This is a common problem when students forget the "true" meaning of the
elements of a formula. The defining equation for the linear capacitor is
Q = CV
This can be read (and should be read) as the magnitude of the charge, Q,
(the EFFECT) that resides on either plate of a capacitive device is
directly proportional to the potential difference, V*, (the CAUSE) between
the plates and the proportionality CONSTANT is the capacitance, C, of the
device.

Simple mathematical manipulation yields a equation from which the
capacitance may be (and often is) calculated (assuming that Q and V are
known):
C = Q/V
For too many students, they have learned (incorrectly) that this equation
should be read as "the Capacitance is directly proportional to the charge
on either plate and inversely proportional to the potential difference
between the plates." The "directly proportional ..." part being why
students will come up with zero for the capacitance for an uncharged
capacitor.

What they have forgotten is that the capacitance is really a
proportionality constant for a linear device and, as such, can neither be
proportional nor inversely proportional to anything. In another context,
the same student might look at the equation
R = V/I
and conclude (obviously incorrectly) that the resistance is directly
proportional to the voltage and inversely proportional to the current. Or
equally absurdly, after solving a form of Newton's 2nd Law for mass
m = F/a
conclude that the mass is directly proportional to the force and inversely
proportional to the acceleration.

I've seen students with this problem for years and I have no real cure for
the incorrect assertions. The only thing that I have found helpful is to
use the m,F,a analogy to show how dangerous this kind of logic can be and
then talk about the structural problems a capacitor would have to have for
C to be a function of Q &/or V. I'd be lying if I were to tell you that
this solves the problem.

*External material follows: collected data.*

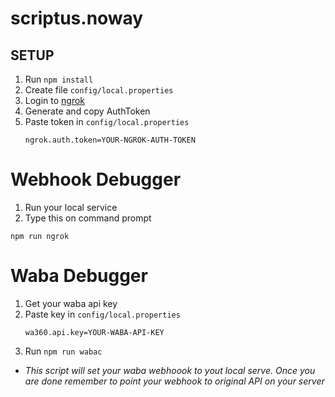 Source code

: # scriptus.noway

## SETUP
1. Run `npm install`
2. Create file `config/local.properties`
3. Login to [ngrok](https://dashboard.ngrok.com/)
4. Generate and copy AuthToken
5. Paste token in `config/local.properties`
   ```properties
   ngrok.auth.token=YOUR-NGROK-AUTH-TOKEN
   ```


# Webhook Debugger
1. Run your local service 
2. Type this on command prompt
```
npm run ngrok
```

# Waba Debugger
1. Get your waba api key
2. Paste key in `config/local.properties`
   ```properties
   wa360.api.key=YOUR-WABA-API-KEY
   ```
3. Run `npm run wabac`

* _This script will set your waba webhoook to yout local serve. Once you are done remember to point your webhook to original API on your server_

   
 
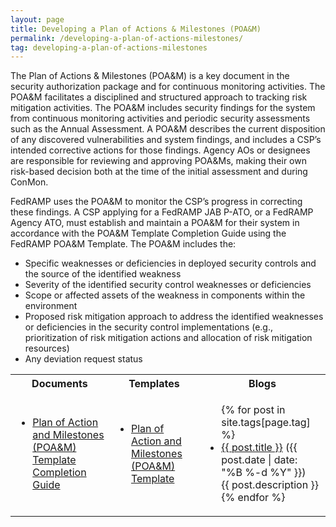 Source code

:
 ```yaml
---
layout: page
title: Developing a Plan of Actions & Milestones (POA&M)
permalink: /developing-a-plan-of-actions-milestones/
tag: developing-a-plan-of-actions-milestones
---
```

<p>The Plan of Actions &amp; Milestones (POA&amp;M) is a key document in the security authorization package and for continuous monitoring activities. The POA&amp;M facilitates a disciplined and structured approach to tracking risk mitigation activities. The POA&amp;M includes security findings for the system from continuous monitoring activities and periodic security assessments such as the Annual Assessment. A POA&amp;M describes the current disposition of any discovered vulnerabilities and system findings, and includes a CSP’s intended corrective actions for those findings. Agency AOs or designees are responsible for reviewing and approving POA&amp;Ms, making their own risk-based decision both at the time of the initial assessment and during ConMon.  </p>
<p>FedRAMP uses the POA&amp;M to monitor the CSP’s progress in correcting these findings. A CSP applying for a FedRAMP JAB P-ATO, or a FedRAMP Agency ATO, must establish and maintain a POA&amp;M for their system in accordance with the POA&amp;M Template Completion Guide using the FedRAMP POA&amp;M Template.  The POA&amp;M includes the:</p>
<ul>
<li>Specific weaknesses or deficiencies in deployed security controls and the source of the identified weakness</li>
<li>Severity of the identified security control weaknesses or deficiencies</li>
<li>Scope or affected assets of the weakness in components within the environment</li>
<li>Proposed risk mitigation approach to address the identified weaknesses or deficiencies in the security control implementations (e.g., prioritization of risk mitigation actions and allocation of risk mitigation resources)</li>
<li>Any deviation request status</li>
</ul>

<table>
<tr>
<th scope="col">Documents</th>
<th scope="col">Templates</th>
<th scope="col">Blogs</th>
</tr>
<td>
<ul>
<li><a href="{{site.baseurl}}/assets/resources/documents/CSP_POAM_Template_Completion_Guide.pdf">Plan of Action and Milestones (POA&amp;M) Template Completion Guide</a></li>
</ul>
</td>
<td>
<ul>
<li><a href="{{site.baseurl}}/assets/resources/templates/FedRAMP-POAM-Template.xlsm">Plan of Action and Milestones (POA&M) Template</a></li>
</ul>
</td>
<td>
<ul>
{% for post in site.tags[page.tag] %}
  <li><a href="{{ post.url }}">{{ post.title }}</a> ({{ post.date | date: "%B %-d %Y" }})<br>
    {{ post.description }}
  </li>
{% endfor %}
</ul>
</td>
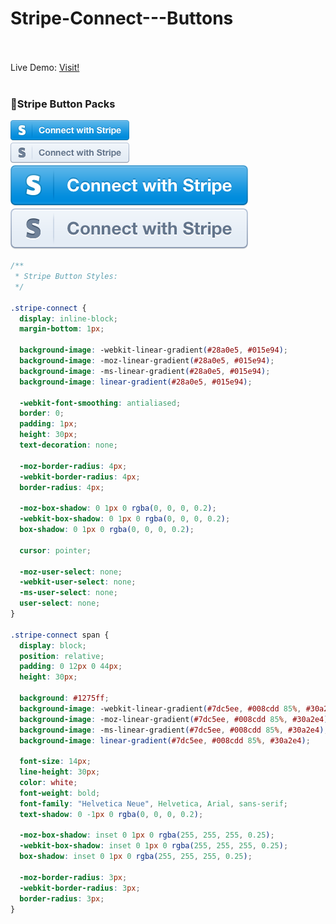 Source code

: # Stripe-Connect---Buttons

<br><br>
Live Demo:
[Visit!](http://dozenhack.github.io/)
<br><br>

### :100:Stripe Button Packs

![Alt text](https://github.com/dozenhack/Stripe-Connect---Buttons/blob/f667261e7a9c914dfcf2a7adfb40d8564f5b1e42/assets/img/blue-on-light/blue-on-light.png "Blue Button Standard")<br>
![Alt text](https://github.com/dozenhack/Stripe-Connect---Buttons/blob/f667261e7a9c914dfcf2a7adfb40d8564f5b1e42/assets/img/light-on-light/light-on-light.png "Light Button Standard")<br>
![Alt text](https://github.com/dozenhack/Stripe-Connect---Buttons/blob/f667261e7a9c914dfcf2a7adfb40d8564f5b1e42/assets/img/blue-on-light/blue-on-light@2x.png "Blue Button 2x")<br>
![Alt text](https://github.com/dozenhack/Stripe-Connect---Buttons/blob/f667261e7a9c914dfcf2a7adfb40d8564f5b1e42/assets/img/light-on-light/light-on-light@2x.png "Light Button 2x")<br>

```css
/**
 * Stripe Button Styles:
 */

.stripe-connect {
  display: inline-block;
  margin-bottom: 1px;

  background-image: -webkit-linear-gradient(#28a0e5, #015e94);
  background-image: -moz-linear-gradient(#28a0e5, #015e94);
  background-image: -ms-linear-gradient(#28a0e5, #015e94);
  background-image: linear-gradient(#28a0e5, #015e94);

  -webkit-font-smoothing: antialiased;
  border: 0;
  padding: 1px;
  height: 30px;
  text-decoration: none;

  -moz-border-radius: 4px;
  -webkit-border-radius: 4px;
  border-radius: 4px;

  -moz-box-shadow: 0 1px 0 rgba(0, 0, 0, 0.2);
  -webkit-box-shadow: 0 1px 0 rgba(0, 0, 0, 0.2);
  box-shadow: 0 1px 0 rgba(0, 0, 0, 0.2);

  cursor: pointer;

  -moz-user-select: none;
  -webkit-user-select: none;
  -ms-user-select: none;
  user-select: none;
}

.stripe-connect span {
  display: block;
  position: relative;
  padding: 0 12px 0 44px;
  height: 30px;

  background: #1275ff;
  background-image: -webkit-linear-gradient(#7dc5ee, #008cdd 85%, #30a2e4);
  background-image: -moz-linear-gradient(#7dc5ee, #008cdd 85%, #30a2e4);
  background-image: -ms-linear-gradient(#7dc5ee, #008cdd 85%, #30a2e4);
  background-image: linear-gradient(#7dc5ee, #008cdd 85%, #30a2e4);

  font-size: 14px;
  line-height: 30px;
  color: white;
  font-weight: bold;
  font-family: "Helvetica Neue", Helvetica, Arial, sans-serif;
  text-shadow: 0 -1px 0 rgba(0, 0, 0, 0.2);

  -moz-box-shadow: inset 0 1px 0 rgba(255, 255, 255, 0.25);
  -webkit-box-shadow: inset 0 1px 0 rgba(255, 255, 255, 0.25);
  box-shadow: inset 0 1px 0 rgba(255, 255, 255, 0.25);

  -moz-border-radius: 3px;
  -webkit-border-radius: 3px;
  border-radius: 3px;
}
```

Even after a fairly extensive discussion of the
problem, I will still find fully 25% that will miss such a question on an
exam.

BTW: I'm told that my students are the cream of the crop!


On Sat, 29 Mar
1997, Donald E. Simanek wrote:


I'm trying an experiment of mailing to two groups of which I am a member.
Some of you who are members of both may get two copies. If you are not
members of both and reply without deleting the other one in the "To:"
field, it should bounce. Am I volating any rule of netiquette here? I'd
hate to bring both groups crashing down. :-)

This is not a problem for you folk, but one to try on your *students* to
see whether they grasp the capacitor concept.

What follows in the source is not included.